If you have a teenager who has a cellphone, you know how much time they can spend on it. They snap a picture and send it to their friends, text for hours with a boyfriend or girlfriend, and check Facebook like no one’s business. What you might not realize, however, is that your teen might be doing the same thing while they’re driving.
According to a recent study, approximately half of drivers between the ages of 15 and 18 admit to texting while they drive, and it gets worse as they get older. While only 24 percent of 15-year-olds said they texted while they drove, nearly 60 percent of 18-year-olds admitted to doing it. Texting and driving, however, causes car accidents that lead to hundreds of thousands of injuries and thousands of deaths each year — and Virginia is likely no exception.
In fact, researchers say that texting and driving has become more deadly than drinking and driving for teens. Each year, approximately 3,000 teens die because someone was texting behind the wheel. Another 300,000 are injured because of the act. Both of those numbers are higher than the deaths and injuries caused by drunk driving.

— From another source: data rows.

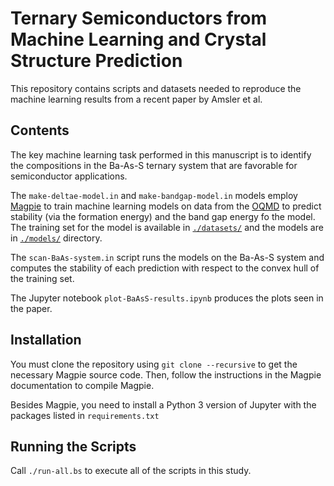 # Ternary Semiconductors from Machine Learning and Crystal Structure Prediction

This repository contains scripts and datasets needed to reproduce the machine learning results from a recent paper by Amsler et al. 

## Contents

The key machine learning task performed in this manuscript is to identify the compositions in the Ba-As-S ternary system that are favorable for semiconductor applications.

The `make-deltae-model.in` and `make-bandgap-model.in` models employ [Magpie](https://bitbucket.org/wolverton/magpie) to train machine learning models on data from the [OQMD](http://oqmd.org/) to predict stability (via the formation energy) and the band gap energy fo the model. The training set for the model is available in [`./datasets/`](./datasets/) and the models are in [`./models/`](./models) directory. 

The `scan-BaAs-system.in` script runs the models on the Ba-As-S system and computes the stability of each prediction with respect to the convex hull of the training set. 

The Jupyter notebook `plot-BaAsS-results.ipynb` produces the plots seen in the paper.

## Installation

You must clone the repository using `git clone --recursive` to get the necessary Magpie source code. Then, follow the instructions in the Magpie documentation to compile Magpie.

Besides Magpie, you need to install a Python 3 version of Jupyter with the packages listed in `requirements.txt`

## Running the Scripts

Call `./run-all.bs` to execute all of the scripts in this study.
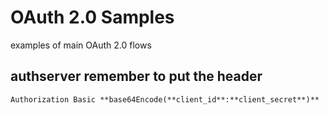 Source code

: # OAuth 2.0 Samples
examples of main OAuth 2.0 flows

## authserver remember to put the header
    Authorization Basic **base64Encode(**client_id**:**client_secret**)**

Unfortunately, preventing texting and driving is proving to be a difficult task. While some states have created laws against it, researchers say it has done little to prevent teens from texting — and it is difficult for law enforcement officers to spot from their vehicles. For right now, it seems that awareness may be the best way to combat the problem. Discussing the dangers of texting and driving with your teen may encourage him or her to think twice before picking up the phone while driving.